Akhirnya kami memutuskan tidak menggunakan lampu sama sekali di garasi.
Suatu ketika seorang teman bapak yang bisa melihat hal ghaib mampir ke rumah dan ia berkata di beberapa tempat dirumah kami ada yang menempati.
Yang cukup jelas ada di di sumur tapi teman bapak tidak bilang mengenai wujudnya. Ia hanya menyuruh memasukan ikan di sumur itu dan kami mengikuti saranya.
Entah apa alasanya Mbak Idah tidak pernah mau bila ditinggal sendirian di rumah, dia juga tidak pernah mau menggunakan kamar mandi belakang. Alasanya karena takut. Tapi dia tidak pernah mau menjelaskan ia takut karena apa.
Sampai akhirnya suatu saat mbak idah minta pulang dengan alasan kangen anaknya yang ada di desa. Kami berusaha mengerti keinginanya dan mengantarkanya kembali ke desanya di kabupaten Malang.
Jaman itu daerah rumah mbak idah masih sepi. Hanya hutan-hutan dan sawah sawah yang terlihat sepanjang perjalanan. Jarak dari satu rumah ke rumah lainpun saling berjauhan.
Kami sampai di rumah Mbak Idah sekitar jam tujuh malam. Sehingga kami memutuskan untuk tidak lama berada di sana dan segera kembali ke kota malang.
Karena sudah malam, aku yang saat itu masih kecil tertidur saat perjalanan pulang.
Namun samar-samar aku mendengar perbincangan diantara bapak dan ibu.
“Papa.. itu ada orang.. perempuan.. kok larinya kenceng, hampir nyamain mobil kita” Tanya ibu yang melihat sesuatu dari spion mobil di sisinya. Namun bapak hanya diam dan fokus menyetir.
“Pa.. tambah banter pa, kok tambah banter iku mlayu e.. ati-ati pa” (Pak tambah kenceng, kok tambah kenceng itu larinya) Ucap ibu yang mulai merasa aneh.
“Wis ma ojo diliat, doa wae” (Sudah ma , jangan dilihat.. doa saja) Ucap bapak yang juga seperti sedang membaca doa.
“Pa… Iku uwonge di sebelah kaca papa” (Pa itu orangnya di sebelah kaca papa)
Saat itu ibu melihat seorang wanita berkerudung putih dan berbaju putih tersenyum menyeringai di kaca sebelah bapak.
“Wis biarin” Bapak berusaha tidak merespon kemunculan orang itu.
Setelah itu wanita itu terlihat berlari lebih cepat dan masuk ke sebuah rumah besar sebelum akhirnya menghilang.
“kok ilangnya cepet banget pak” Tanya ibu heran.
“wis ma.. uwis, sudah.. nanti tak kasi tau” Balas bapak.
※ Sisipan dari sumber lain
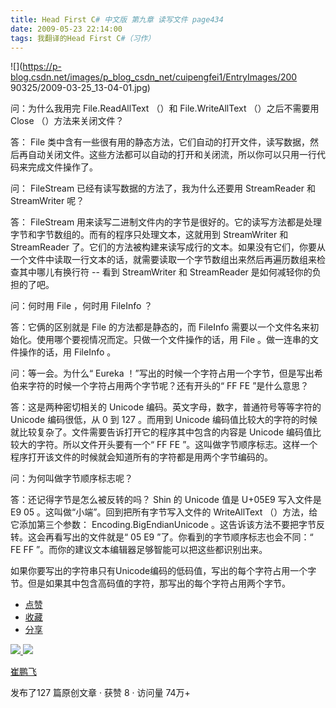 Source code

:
 ```yaml
---
title: Head First C# 中文版 第九章 读写文件 page434
date: 2009-05-23 22:14:00
tags: 我翻译的Head First C#（习作）
---
```

![](https://p-blog.csdn.net/images/p_blog_csdn_net/cuipengfei1/EntryImages/200
90325/2009-03-25_13-04-01.jpg)

问：为什么我用完  File.ReadAllText  （）和  File.WriteAllText  （）之后不需要用  Close
（）方法来关闭文件？

  

答：  File
类中含有一些很有用的静态方法，它们自动的打开文件，读写数据，然后再自动关闭文件。这些方法都可以自动的打开和关闭流，所以你可以只用一行代码来完成文件操作了。

  

问：  FileStream  已经有读写数据的方法了，我为什么还要用  StreamReader  和  StreamWriter  呢？

  

答：  FileStream  用来读写二进制文件内的字节是很好的。它的读写方法都是处理字节和字节数组的。而有的程序只处理文本，这就用到
StreamWriter  和  StreamReader
了。它们的方法被构建来读写成行的文本。如果没有它们，你要从一个文件中读取一行文本的话，就需要读取一个字节数组出来然后再遍历数组来检查其中哪儿有换行符
\--  看到  StreamWriter  和  StreamReader  是如何减轻你的负担的了吧。

  

问：何时用  File  ，何时用  FileInfo  ？

  

答：它俩的区别就是  File  的方法都是静态的，而  FileInfo  需要以一个文件名来初始化。使用哪个要视情况而定。只做一个文件操作的话，用
File  。做一连串的文件操作的话，用  FileInfo  。

  

问：等一会。为什么“  Eureka  ！”写出的时候一个字符占用一个字节，但是写出希伯来字符的时候一个字符占用两个字节呢？还有开头的“  FF FE
”是什么意思？

  

答：这是两种密切相关的  Unicode  编码。英文字母，数字，普通符号等等字符的  Unicode  编码很低，从  0  到  127  。而用到
Unicode  编码值比较大的字符的时候就比较复杂了。文件需要告诉打开它的程序其中包含的内容是  Unicode
编码值比较大的字符。所以文件开头要有一个“  FF FE  ”。这叫做字节顺序标志。这样一个程序打开该文件的时候就会知道所有的字符都是用两个字节编码的。

  

问：为何叫做字节顺序标志呢？

  

答：还记得字节是怎么被反转的吗？  Shin  的  Unicode  值是  U+05E9  写入文件是  E9 05
。这叫做“小端”。回到把所有字节写入文件的  WriteAllText  （）方法，给它添加第三个参数：
Encoding.BigEndianUnicode  。这告诉该方法不要把字节反转。这会再看写出的文件就是“  05 E9
”了。你看到的字节顺序标志也会不同：“  FE FF  ”。而你的建议文本编辑器足够智能可以把这些都识别出来。

  

如果你要写出的字符串只有Unicode编码的低码值，写出的每个字符占用一个字节。但是如果其中包含高码值的字符，那写出的每个字符占用两个字节。

  * [ 点赞  ](javascript:;)
  * [ 收藏  ](javascript:;)
  * [ 分享 ](javascript:;)

[ ![](https://profile.csdnimg.cn/5/2/5/3_cuipengfei1)
![](https://g.csdnimg.cn/static/user-reg-year/1x/11.png)
](https://blog.csdn.net/cuipengfei1)

[ 崔鹏飞 ](https://blog.csdn.net/cuipengfei1)

发布了127 篇原创文章  ·  获赞 8  ·  访问量 74万+


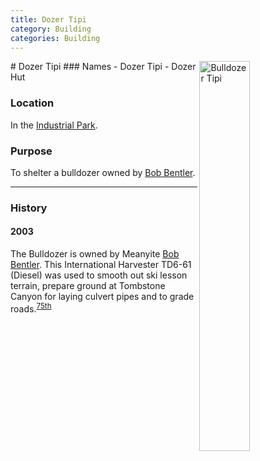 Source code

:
 ```yaml
---
title: Dozer Tipi
category: Building
categories: Building
---
```

<img src="/img/2020-Dozer-Tipi.jpeg" style="width: 40%;" alt="Bulldozer Tipi" align="right">
# Dozer Tipi
### Names
- Dozer Tipi
- Dozer Hut

### Location
In the [Industrial Park](Industrial-Park).

### Purpose
To shelter a bulldozer owned by [Bob Bentler](/Person/Bob-Bentler).

---
### History

#### 2003

The Bulldozer is owned by Meanyite [Bob Bentler](/Person/Bob-Bentler). This International Harvester TD6-61 (Diesel) was used to smooth out ski lesson terrain, prepare ground at Tombstone Canyon for laying culvert pipes and to grade roads.<sup>[75th][]</sup>


[75th]: /Event/Anniversary#75th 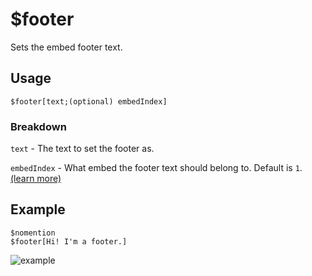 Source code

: # $footer
Sets the embed footer text.

## Usage
```
$footer[text;(optional) embedIndex]
```

### Breakdown
`text` - The text to set the footer as.

`embedIndex` - What embed the footer text should belong to. Default is `1`. [(learn more)](https://nilpointer-software.github.io/bdfd-wiki/guides/embedIndexes.html)

## Example
```
$nomention
$footer[Hi! I'm a footer.]
```

![example](https://user-images.githubusercontent.com/69215413/123172260-e59ef380-d44a-11eb-8528-1f57853a16c0.png)
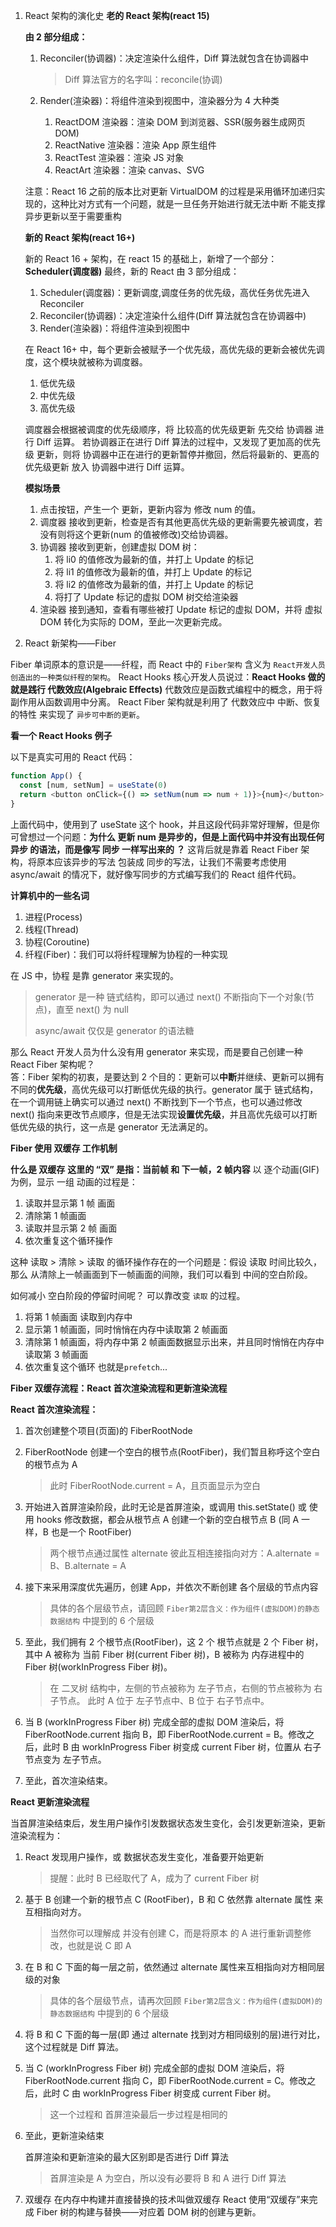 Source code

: 1. React 架构的演化史
   **老的 React 架构(react 15)**

   **由 2 部分组成：**

   1. Reconciler(协调器)：决定渲染什么组件，Diff 算法就包含在协调器中

      > Diff 算法官方的名字叫：reconcile(协调)

   2. Render(渲染器)：将组件渲染到视图中，渲染器分为 4 大种类

      1. ReactDOM 渲染器：渲染 DOM 到浏览器、SSR(服务器生成网页 DOM)
      2. ReactNative 渲染器：渲染 App 原生组件
      3. ReactTest 渲染器：渲染 JS 对象
      4. ReactArt 渲染器：渲染 canvas、SVG

   注意：React 16 之前的版本比对更新 VirtualDOM 的过程是采用循环加递归实现的，这种比对方式有一个问题，就是一旦任务开始进行就无法中断
   不能支撑异步更新以至于需要重构

   **新的 React 架构(react 16+)**

   新的 React 16 + 架构，在 react 15 的基础上，新增了一个部分：**Scheduler(调度器)**
   最终，新的 React 由 3 部分组成：

   1. Scheduler(调度器)：更新调度,调度任务的优先级，高优任务优先进入 Reconciler
   2. Reconciler(协调器)：决定渲染什么组件(Diff 算法就包含在协调器中)
   3. Render(渲染器)：将组件渲染到视图中

   在 React 16+ 中，每个更新会被赋予一个优先级，高优先级的更新会被优先调度，这个模块就被称为调度器。

   1. 低优先级
   2. 中优先级
   3. 高优先级

   调度器会根据被调度的优先级顺序，将 比较高的优先级更新 先交给 协调器 进行 Diff 运算。
   若协调器正在进行 Diff 算法的过程中，又发现了更加高的优先级 更新，则将 协调器中正在进行的更新暂停并撤回，然后将最新的、更高的优先级更新 放入 协调器中进行 Diff 运算。

   **模拟场景**

   1. 点击按钮，产生一个 更新，更新内容为 修改 num 的值。
   2. 调度器 接收到更新，检查是否有其他更高优先级的更新需要先被调度，若没有则将这个更新(num 的值被修改)交给协调器。
   3. 协调器 接收到更新，创建虚拟 DOM 树：
      1. 将 li0 的值修改为最新的值，并打上 Update 的标记
      2. 将 li1 的值修改为最新的值，并打上 Update 的标记
      3. 将 li2 的值修改为最新的值，并打上 Update 的标记
      4. 将打了 Update 标记的虚拟 DOM 树交给渲染器
   4. 渲染器 接到通知，查看有哪些被打 Update 标记的虚拟 DOM，并将 虚拟 DOM 转化为实际的 DOM，至此一次更新完成。

2. React 新架构——Fiber

Fiber 单词原本的意识是——纤程，而 React 中的 `Fiber架构` 含义为 `React开发人员创造出的一种类似纤程的架构`。
React Hooks 核心开发人员说过：**React Hooks 做的就是践行 代数效应(Algebraic Effects)**
代数效应是函数式编程中的概念，用于将副作用从函数调用中分离。
React Fiber 架构就是利用了 代数效应中 中断、恢复 的特性 来实现了 `异步可中断的更新`。

**看一个 React Hooks 例子**

以下是真实可用的 React 代码：

```js
function App() {
  const [num, setNum] = useState(0)
  return <button onClick={() => setNum(num => num + 1)}>{num}</button> // 不要写内联函数
}
```

上面代码中，使用到了 useState 这个 hook，并且这段代码非常好理解，但是你可曾想过一个问题：**为什么 更新 num 是异步的，但是上面代码中并没有出现任何 异步 的语法，而是像写 同步 一样写出来的 ？**
这背后就是靠着 React Fiber 架构，将原本应该异步的写法 包装成 同步的写法，让我们不需要考虑使用 async/await 的情况下，就好像写同步的方式编写我们的 React 组件代码。

**计算机中的一些名词**

1. 进程(Process)
2. 线程(Thread)
3. 协程(Coroutine)
4. 纤程(Fiber)：我们可以将纤程理解为协程的一种实现

在 JS 中，协程 是靠 generator 来实现的。

> generator 是一种 链式结构，即可以通过 next() 不断指向下一个对象(节点)，直至 next() 为 null
>
> async/await 仅仅是 generator 的语法糖

那么 React 开发人员为什么没有用 generator 来实现，而是要自己创建一种 React Fiber 架构呢？  
答：Fiber 架构的初衷，是要达到 2 个目的：更新可以**中断**并继续、更新可以拥有不同的**优先级**，高优先级可以打断低优先级的执行。generator 属于 链式结构，在一个调用链上确实可以通过 next() 不断找到下一个节点，也可以通过修改 next() 指向来更改节点顺序，但是无法实现**设置优先级**，并且高优先级可以打断低优先级的执行，这一点是 generator 无法满足的。

**Fiber 使用 双缓存 工作机制**

**什么是 双缓存**
**这里的 “双” 是指：当前帧 和 下一帧，2 帧内容**
以 逐个动画(GIF) 为例，显示 一组 动画的过程是：

1. 读取并显示第 1 帧 画面
2. 清除第 1 帧画面
3. 读取并显示第 2 帧 画面
4. 依次重复这个循环操作

这种 读取 > 清除 > 读取 的循环操作存在的一个问题是：假设 读取 时间比较久，那么 从清除上一帧画面到下一帧画面的间隙，我们可以看到 中间的空白阶段。

如何减小 空白阶段的停留时间呢？ 可以靠改变 `读取` 的过程。

1. 将第 1 帧画面 读取到内存中
2. 显示第 1 帧画面，同时悄悄在内存中读取第 2 帧画面
3. 清除第 1 帧画面，将内存中第 2 帧画面数据显示出来，并且同时悄悄在内存中读取第 3 帧画面
4. 依次重复这个循环
   也就是`prefetch`...

**Fiber 双缓存流程：React 首次渲染流程和更新渲染流程**

**React 首次渲染流程：**

1. 首次创建整个项目(页面)的 FiberRootNode

2. FiberRootNode 创建一个空白的根节点(RootFiber)，我们暂且称呼这个空白的根节点为 A

   > 此时 FiberRootNode.current = A，且页面显示为空白

3. 开始进入首屏渲染阶段，此时无论是首屏渲染，或调用 this.setState() 或 使用 hooks 修改数据，都会从根节点 A 创建一个新的空白根节点 B (同 A 一样，B 也是一个 RootFiber)

   > 两个根节点通过属性 alternate 彼此互相连接指向对方：A.alternate = B、B.alternate = A

4. 接下来采用深度优先遍历，创建 App，并依次不断创建 各个层级的节点内容

   > 具体的各个层级节点，请回顾 `Fiber第2层含义：作为组件(虚拟DOM)的静态数据结构` 中提到的 6 个层级

5. 至此，我们拥有 2 个根节点(RootFiber)，这 2 个 根节点就是 2 个 Fiber 树，其中 A 被称为 当前 Fiber 树(current Fiber 树)，B 被称为 内存进程中的 Fiber 树(workInProgress Fiber 树)。

   > 在 二叉树 结构中，左侧的节点被称为 左子节点，右侧的节点被称为 右子节点。 此时 A 位于 左子节点中、B 位于 右子节点中。

6. 当 B (workInProgress Fiber 树) 完成全部的虚拟 DOM 渲染后，将 FiberRootNode.current 指向 B，即 FiberRootNode.current = B。修改之后，此时 B 由 workInProgress Fiber 树变成 current Fiber 树，位置从 右子节点变为 左子节点。

7. 至此，首次渲染结束。

**React 更新渲染流程**

当首屏渲染结束后，发生用户操作引发数据状态发生变化，会引发更新渲染，更新渲染流程为：

1. React 发现用户操作，或 数据状态发生变化，准备要开始更新

   > 提醒：此时 B 已经取代了 A，成为了 current Fiber 树

2. 基于 B 创建一个新的根节点 C (RootFiber)，B 和 C 依然靠 alternate 属性 来互相指向对方。

   > 当然你可以理解成 并没有创建 C，而是将原本 的 A 进行重新调整修改，也就是说 C 即 A

3. 在 B 和 C 下面的每一层之前，依然通过 alternate 属性来互相指向对方相同层级的对象

   > 具体的各个层级节点，请再次回顾 `Fiber第2层含义：作为组件(虚拟DOM)的静态数据结构` 中提到的 6 个层级

4. 将 B 和 C 下面的每一层(即 通过 alternate 找到对方相同级别的层)进行对比，这个过程就是 Diff 算法。

5. 当 C (workInProgress Fiber 树) 完成全部的虚拟 DOM 渲染后，将 FiberRootNode.current 指向 C，即 FiberRootNode.current = C。修改之后，此时 C 由 workInProgress Fiber 树变成 current Fiber 树。

   > 这一个过程和 首屏渲染最后一步过程是相同的

6. 至此，更新渲染结束

   首屏渲染和更新渲染的最大区别即是否进行 Diff 算法

   > 首屏渲染是 A 为空白，所以没有必要将 B 和 A 进行 Diff 算法

7. 双缓存
   在内存中构建并直接替换的技术叫做双缓存
   React 使用“双缓存”来完成 Fiber 树的构建与替换——对应着 DOM 树的创建与更新。
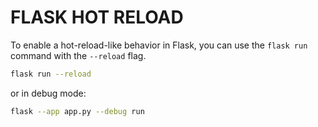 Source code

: # FLASK HOT RELOAD

To enable a hot-reload-like behavior in Flask, you can use the `flask run` command with the `--reload` flag.

```bash
flask run --reload
```

or in debug mode:

```bash
flask --app app.py --debug run
```
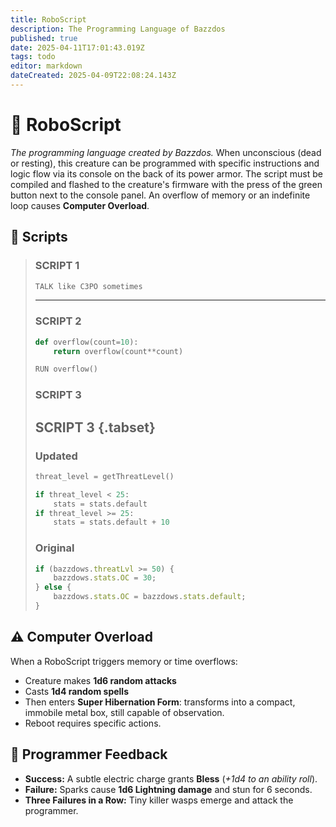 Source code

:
 ```yaml
---
title: RoboScript
description: The Programming Language of Bazzdos
published: true
date: 2025-04-11T17:01:43.019Z
tags: todo
editor: markdown
dateCreated: 2025-04-09T22:08:24.143Z
---
```


# 🤖 RoboScript  
*The programming language created by Bazzdos.*
When unconscious (dead or resting), this creature can be programmed with specific instructions and logic flow via its console on the back of its power armor. The script must be compiled and flashed to the creature's firmware with the press of the green button next to the console panel. An overflow of memory or an indefinite loop causes **Computer Overload**.  


## 📜 Scripts

> ### **SCRIPT 1**
> ```python
> TALK like C3PO sometimes
> ```
> 
> ---
> 
> ### **SCRIPT 2**
> ```python
> def overflow(count=10):
>     return overflow(count**count)
> 
> RUN overflow()
> ```
> 
> ### **SCRIPT 3** 
> ## **SCRIPT 3** {.tabset}
> 
> ### Updated
> ```python
> threat_level = getThreatLevel()
> 
> if threat_level < 25:
>     stats = stats.default
> if threat_level >= 25:
>     stats = stats.default + 10
> ```
> 
> ### Original
> ```javascript
> if (bazzdows.threatLvl >= 50) {
>     bazzdows.stats.OC = 30;
> } else {
>     bazzdows.stats.OC = bazzdows.stats.default;
> }
> ```


## ⚠️ Computer Overload
When a RoboScript triggers memory or time overflows:  
- Creature makes **1d6 random attacks**  
- Casts **1d4 random spells**  
- Then enters **Super Hibernation Form**: transforms into a compact, immobile metal box, still capable of observation.  
- Reboot requires specific actions.



## 🧠 Programmer Feedback

- **Success:** A subtle electric charge grants **Bless** (*+1d4 to an ability roll*).  
- **Failure:** Sparks cause **1d6 Lightning damage** and stun for 6 seconds.  
- **Three Failures in a Row:** Tiny killer wasps emerge and attack the programmer.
Sesampainya di kota saat keadaan sudah mulai ramai bapak mulai bercerita ke ibu.
“Ma.. yang tadi itu kuntilanak. Papa udah liat di spion. Orangnya jelek, wajahnya hancur berdarah-darah. “ cerita bapak.
“Itu tadi nggak ada rumah ma, tadi makhluk itu berlari ke arah pohon-pohon. Dia masuk ke situ lalu hillang”
Seketika wajah ibu menjadi pucat dan berkali-kali membaca istighfar.
Setelah itu kami memutuskan untuk mampir ke rumah mbahkung sebelum kembali ke surabaya.
Mbak Idah akhirnya memutuskan untuk tidak bekerja lagi di tempat kami dengan alasan tidak bisa jauh dari anak. Padahal kami sudah cocok dan mengijinkanya mengajak anaknya ke rumah kami tapi mbak idah tetap ga mau. Entah apa alasan yang sebenarnya ia sembunyikan.
Setelah Mbak Idah ada pembantu lagi yang bekerja di keluargaku, seorang janda. Ia tinggal di rumah kami dengan membawa seorang anaknya juga. Aku memanggilnya mbak Rom.
Berbeda dengan Mbak idah, Mbak Rom ini jauh lebih pemberani. Ia menempati kamar belakang di bawah tangga jemuran di samping kamar mandi.
Pernah aku menanyakan pada Mbak Rom apa dia tidak takut di tempat itu
“Sudah biasa , Yang penting dia tidak mengganggu saya juga berusaha tidak mengganggu” Jawabnya dengan santainya.
Sesekali aku penasaran dan bertanya kembali apa benar tidak pernah di ganggu sampai akhirnya Mbak Rom cerita.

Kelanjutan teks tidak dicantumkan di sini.